Top of Dataset records
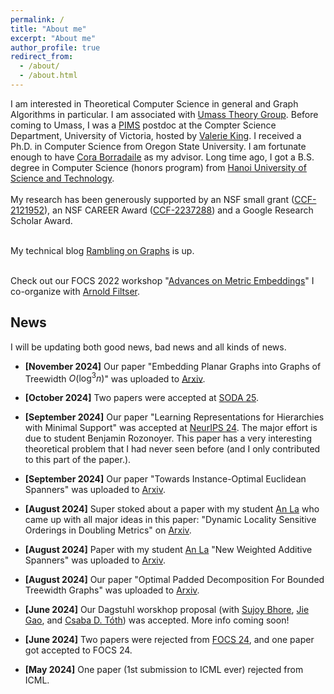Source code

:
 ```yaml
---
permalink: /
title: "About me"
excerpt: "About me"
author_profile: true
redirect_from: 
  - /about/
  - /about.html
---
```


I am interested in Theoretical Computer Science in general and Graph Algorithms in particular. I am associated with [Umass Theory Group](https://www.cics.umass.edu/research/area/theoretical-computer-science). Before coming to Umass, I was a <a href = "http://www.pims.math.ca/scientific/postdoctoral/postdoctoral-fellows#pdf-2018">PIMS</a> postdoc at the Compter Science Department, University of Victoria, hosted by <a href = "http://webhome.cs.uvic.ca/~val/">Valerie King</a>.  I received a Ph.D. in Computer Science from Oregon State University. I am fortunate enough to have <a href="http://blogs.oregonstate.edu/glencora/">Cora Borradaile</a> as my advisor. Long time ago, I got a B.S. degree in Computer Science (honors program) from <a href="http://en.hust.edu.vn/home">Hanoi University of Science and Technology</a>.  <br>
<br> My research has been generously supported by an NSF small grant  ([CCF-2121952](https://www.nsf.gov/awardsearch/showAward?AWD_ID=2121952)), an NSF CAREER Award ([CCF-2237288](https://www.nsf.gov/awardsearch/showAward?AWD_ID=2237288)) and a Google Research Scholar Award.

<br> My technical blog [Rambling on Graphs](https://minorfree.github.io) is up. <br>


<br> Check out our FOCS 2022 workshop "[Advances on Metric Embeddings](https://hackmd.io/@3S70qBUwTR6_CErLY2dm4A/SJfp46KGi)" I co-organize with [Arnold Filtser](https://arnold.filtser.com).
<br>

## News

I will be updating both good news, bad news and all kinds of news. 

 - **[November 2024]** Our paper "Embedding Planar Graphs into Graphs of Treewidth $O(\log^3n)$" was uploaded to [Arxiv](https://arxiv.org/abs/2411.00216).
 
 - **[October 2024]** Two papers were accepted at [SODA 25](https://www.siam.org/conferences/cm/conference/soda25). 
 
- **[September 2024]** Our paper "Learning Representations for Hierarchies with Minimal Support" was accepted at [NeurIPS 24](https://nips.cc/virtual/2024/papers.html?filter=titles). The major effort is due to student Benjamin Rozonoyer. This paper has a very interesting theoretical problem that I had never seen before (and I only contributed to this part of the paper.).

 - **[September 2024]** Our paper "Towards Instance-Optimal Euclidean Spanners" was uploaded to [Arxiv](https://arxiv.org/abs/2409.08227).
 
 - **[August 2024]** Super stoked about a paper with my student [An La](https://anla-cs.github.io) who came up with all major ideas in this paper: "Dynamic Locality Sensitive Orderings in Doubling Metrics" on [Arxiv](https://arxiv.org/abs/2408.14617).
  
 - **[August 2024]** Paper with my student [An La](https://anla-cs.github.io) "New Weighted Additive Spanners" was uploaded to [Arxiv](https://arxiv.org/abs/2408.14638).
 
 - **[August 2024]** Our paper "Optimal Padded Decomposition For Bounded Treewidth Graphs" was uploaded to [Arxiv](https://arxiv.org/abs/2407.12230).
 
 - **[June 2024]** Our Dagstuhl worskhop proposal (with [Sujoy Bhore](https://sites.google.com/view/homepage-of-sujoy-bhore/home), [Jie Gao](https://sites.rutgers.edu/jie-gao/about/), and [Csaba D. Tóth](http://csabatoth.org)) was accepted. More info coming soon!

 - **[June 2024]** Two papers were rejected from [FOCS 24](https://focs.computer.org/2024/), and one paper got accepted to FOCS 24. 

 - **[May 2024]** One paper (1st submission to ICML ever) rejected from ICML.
Bottom of Dataset records
Top of Dataset records
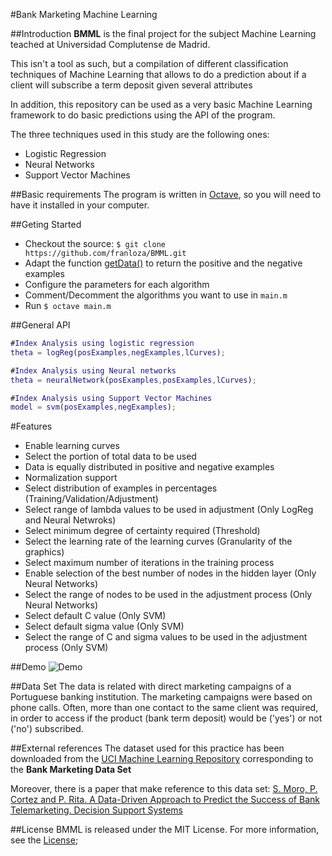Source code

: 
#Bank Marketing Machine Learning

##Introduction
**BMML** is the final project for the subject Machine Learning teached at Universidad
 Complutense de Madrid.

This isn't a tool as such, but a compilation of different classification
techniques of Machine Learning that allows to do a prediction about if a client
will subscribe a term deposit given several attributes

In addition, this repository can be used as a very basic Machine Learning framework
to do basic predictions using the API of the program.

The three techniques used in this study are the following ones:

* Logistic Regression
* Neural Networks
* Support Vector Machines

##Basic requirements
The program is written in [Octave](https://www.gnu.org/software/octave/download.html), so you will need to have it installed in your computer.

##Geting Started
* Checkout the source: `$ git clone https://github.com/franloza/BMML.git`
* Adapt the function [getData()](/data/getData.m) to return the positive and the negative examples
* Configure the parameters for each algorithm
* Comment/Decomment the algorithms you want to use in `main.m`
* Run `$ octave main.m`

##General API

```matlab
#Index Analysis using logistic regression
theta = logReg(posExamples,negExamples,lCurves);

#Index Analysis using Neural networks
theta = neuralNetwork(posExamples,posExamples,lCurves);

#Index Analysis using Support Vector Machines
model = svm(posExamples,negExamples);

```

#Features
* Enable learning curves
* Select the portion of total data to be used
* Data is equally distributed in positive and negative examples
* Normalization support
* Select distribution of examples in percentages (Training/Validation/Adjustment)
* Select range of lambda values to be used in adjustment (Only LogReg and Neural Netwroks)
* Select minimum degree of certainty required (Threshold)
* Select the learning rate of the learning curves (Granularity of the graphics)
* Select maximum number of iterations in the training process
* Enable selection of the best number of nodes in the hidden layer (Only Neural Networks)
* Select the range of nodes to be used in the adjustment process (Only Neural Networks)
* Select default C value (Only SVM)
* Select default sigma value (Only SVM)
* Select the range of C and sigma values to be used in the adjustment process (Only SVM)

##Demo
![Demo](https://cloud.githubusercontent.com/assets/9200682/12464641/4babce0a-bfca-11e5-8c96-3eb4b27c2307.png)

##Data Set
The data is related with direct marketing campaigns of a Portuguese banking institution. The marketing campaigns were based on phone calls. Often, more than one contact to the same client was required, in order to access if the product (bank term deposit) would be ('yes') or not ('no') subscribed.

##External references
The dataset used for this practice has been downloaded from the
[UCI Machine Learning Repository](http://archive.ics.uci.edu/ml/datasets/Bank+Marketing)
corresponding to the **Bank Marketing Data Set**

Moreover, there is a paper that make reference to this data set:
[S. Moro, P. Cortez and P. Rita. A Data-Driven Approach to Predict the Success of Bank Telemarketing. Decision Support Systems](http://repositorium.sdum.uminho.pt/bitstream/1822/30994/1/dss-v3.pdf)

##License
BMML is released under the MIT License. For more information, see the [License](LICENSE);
Bottom of Dataset records
Top of Dataset records
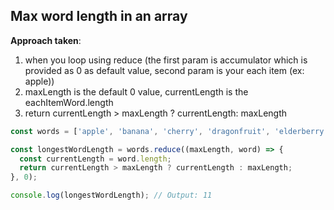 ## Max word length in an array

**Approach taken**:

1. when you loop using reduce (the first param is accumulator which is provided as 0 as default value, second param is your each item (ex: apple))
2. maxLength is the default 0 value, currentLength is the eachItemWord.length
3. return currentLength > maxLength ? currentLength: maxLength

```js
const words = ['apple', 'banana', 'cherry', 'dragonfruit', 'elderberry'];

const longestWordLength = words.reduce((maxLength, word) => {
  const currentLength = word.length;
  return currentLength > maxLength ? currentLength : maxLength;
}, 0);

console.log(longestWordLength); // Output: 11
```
Bottom of Dataset records
What the task requires:
Copy the lines of the data above exactly as written, beginning with the line containing "Complutense de Madrid." and ending with the line containing "will subscribe a", and leave out all other lines.

Response below:
 Complutense de Madrid.

This isn't a tool as such, but a compilation of different classification
techniques of Machine Learning that allows to do a prediction about if a client
will subscribe a term deposit given several attributes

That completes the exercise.